» Required action
Write the material out again, line by line, exactly as it is.

» Source material
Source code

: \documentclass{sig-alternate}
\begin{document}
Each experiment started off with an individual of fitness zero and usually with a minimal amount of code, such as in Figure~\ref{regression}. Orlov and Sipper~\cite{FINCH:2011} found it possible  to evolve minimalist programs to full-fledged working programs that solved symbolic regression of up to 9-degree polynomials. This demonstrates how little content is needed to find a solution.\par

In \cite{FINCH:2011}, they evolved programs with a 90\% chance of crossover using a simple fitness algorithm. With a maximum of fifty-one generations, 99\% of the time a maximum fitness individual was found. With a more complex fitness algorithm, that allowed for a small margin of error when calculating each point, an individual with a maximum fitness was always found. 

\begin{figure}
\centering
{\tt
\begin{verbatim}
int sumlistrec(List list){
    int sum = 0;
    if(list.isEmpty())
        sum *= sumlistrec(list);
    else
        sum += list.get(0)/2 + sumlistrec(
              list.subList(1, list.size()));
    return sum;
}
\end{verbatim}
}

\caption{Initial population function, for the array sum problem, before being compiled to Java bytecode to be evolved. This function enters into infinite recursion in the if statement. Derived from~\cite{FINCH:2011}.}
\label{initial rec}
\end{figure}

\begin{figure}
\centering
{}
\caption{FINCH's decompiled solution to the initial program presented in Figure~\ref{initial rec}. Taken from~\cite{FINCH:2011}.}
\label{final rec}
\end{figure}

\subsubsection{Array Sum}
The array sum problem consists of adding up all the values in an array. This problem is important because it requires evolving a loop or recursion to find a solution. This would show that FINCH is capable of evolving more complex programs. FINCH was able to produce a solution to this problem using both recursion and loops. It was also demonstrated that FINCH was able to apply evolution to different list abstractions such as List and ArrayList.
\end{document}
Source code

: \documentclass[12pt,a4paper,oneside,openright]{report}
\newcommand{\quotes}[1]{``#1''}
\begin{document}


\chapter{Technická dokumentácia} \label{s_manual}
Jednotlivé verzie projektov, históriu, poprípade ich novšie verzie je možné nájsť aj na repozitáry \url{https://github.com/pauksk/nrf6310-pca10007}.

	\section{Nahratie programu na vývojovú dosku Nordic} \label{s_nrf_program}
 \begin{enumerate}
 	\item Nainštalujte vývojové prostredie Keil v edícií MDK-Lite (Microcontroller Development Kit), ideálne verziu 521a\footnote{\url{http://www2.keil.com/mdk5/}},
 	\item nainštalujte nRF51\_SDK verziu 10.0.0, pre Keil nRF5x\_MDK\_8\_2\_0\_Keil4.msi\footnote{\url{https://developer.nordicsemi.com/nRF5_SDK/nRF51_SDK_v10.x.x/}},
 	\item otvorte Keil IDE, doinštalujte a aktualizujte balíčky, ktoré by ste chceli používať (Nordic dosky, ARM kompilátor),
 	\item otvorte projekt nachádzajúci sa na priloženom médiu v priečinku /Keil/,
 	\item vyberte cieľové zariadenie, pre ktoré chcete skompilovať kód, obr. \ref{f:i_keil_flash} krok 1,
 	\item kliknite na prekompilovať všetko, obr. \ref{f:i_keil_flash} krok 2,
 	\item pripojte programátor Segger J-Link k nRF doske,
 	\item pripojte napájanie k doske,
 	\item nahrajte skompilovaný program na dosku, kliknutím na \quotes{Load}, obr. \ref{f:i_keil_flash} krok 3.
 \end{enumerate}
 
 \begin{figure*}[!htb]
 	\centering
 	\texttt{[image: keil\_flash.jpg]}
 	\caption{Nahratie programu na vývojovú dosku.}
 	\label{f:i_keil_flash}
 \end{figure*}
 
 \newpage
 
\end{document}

» Written solution
Source code

: \documentclass{sig-alternate}
\begin{document}
Each experiment started off with an individual of fitness zero and usually with a minimal amount of code, such as in Figure~\ref{regression}. Orlov and Sipper~\cite{FINCH:2011} found it possible  to evolve minimalist programs to full-fledged working programs that solved symbolic regression of up to 9-degree polynomials. This demonstrates how little content is needed to find a solution.\par

In \cite{FINCH:2011}, they evolved programs with a 90\% chance of crossover using a simple fitness algorithm. With a maximum of fifty-one generations, 99\% of the time a maximum fitness individual was found. With a more complex fitness algorithm, that allowed for a small margin of error when calculating each point, an individual with a maximum fitness was always found. 

\begin{figure}
\centering
{\tt
\begin{verbatim}
int sumlistrec(List list){
    int sum = 0;
    if(list.isEmpty())
        sum *= sumlistrec(list);
    else
        sum += list.get(0)/2 + sumlistrec(
              list.subList(1, list.size()));
    return sum;
}
\end{verbatim}
}

\caption{Initial population function, for the array sum problem, before being compiled to Java bytecode to be evolved. This function enters into infinite recursion in the if statement. Derived from~\cite{FINCH:2011}.}
\label{initial rec}
\end{figure}

\begin{figure}
\centering
{}
\caption{FINCH's decompiled solution to the initial program presented in Figure~\ref{initial rec}. Taken from~\cite{FINCH:2011}.}
\label{final rec}
\end{figure}

\subsubsection{Array Sum}
The array sum problem consists of adding up all the values in an array. This problem is important because it requires evolving a loop or recursion to find a solution. This would show that FINCH is capable of evolving more complex programs. FINCH was able to produce a solution to this problem using both recursion and loops. It was also demonstrated that FINCH was able to apply evolution to different list abstractions such as List and ArrayList.
\end{document}
Source code

: \documentclass[12pt,a4paper,oneside,openright]{report}
\newcommand{\quotes}[1]{``#1''}
\begin{document}


\chapter{Technická dokumentácia} \label{s_manual}
Jednotlivé verzie projektov, históriu, poprípade ich novšie verzie je možné nájsť aj na repozitáry \url{https://github.com/pauksk/nrf6310-pca10007}.

	\section{Nahratie programu na vývojovú dosku Nordic} \label{s_nrf_program}
 \begin{enumerate}
 	\item Nainštalujte vývojové prostredie Keil v edícií MDK-Lite (Microcontroller Development Kit), ideálne verziu 521a\footnote{\url{http://www2.keil.com/mdk5/}},
 	\item nainštalujte nRF51\_SDK verziu 10.0.0, pre Keil nRF5x\_MDK\_8\_2\_0\_Keil4.msi\footnote{\url{https://developer.nordicsemi.com/nRF5_SDK/nRF51_SDK_v10.x.x/}},
 	\item otvorte Keil IDE, doinštalujte a aktualizujte balíčky, ktoré by ste chceli používať (Nordic dosky, ARM kompilátor),
 	\item otvorte projekt nachádzajúci sa na priloženom médiu v priečinku /Keil/,
 	\item vyberte cieľové zariadenie, pre ktoré chcete skompilovať kód, obr. \ref{f:i_keil_flash} krok 1,
 	\item kliknite na prekompilovať všetko, obr. \ref{f:i_keil_flash} krok 2,
 	\item pripojte programátor Segger J-Link k nRF doske,
 	\item pripojte napájanie k doske,
 	\item nahrajte skompilovaný program na dosku, kliknutím na \quotes{Load}, obr. \ref{f:i_keil_flash} krok 3.
 \end{enumerate}
 
 \begin{figure*}[!htb]
 	\centering
 	\texttt{[image: keil\_flash.jpg]}
 	\caption{Nahratie programu na vývojovú dosku.}
 	\label{f:i_keil_flash}
 \end{figure*}
 
 \newpage
 
\end{document}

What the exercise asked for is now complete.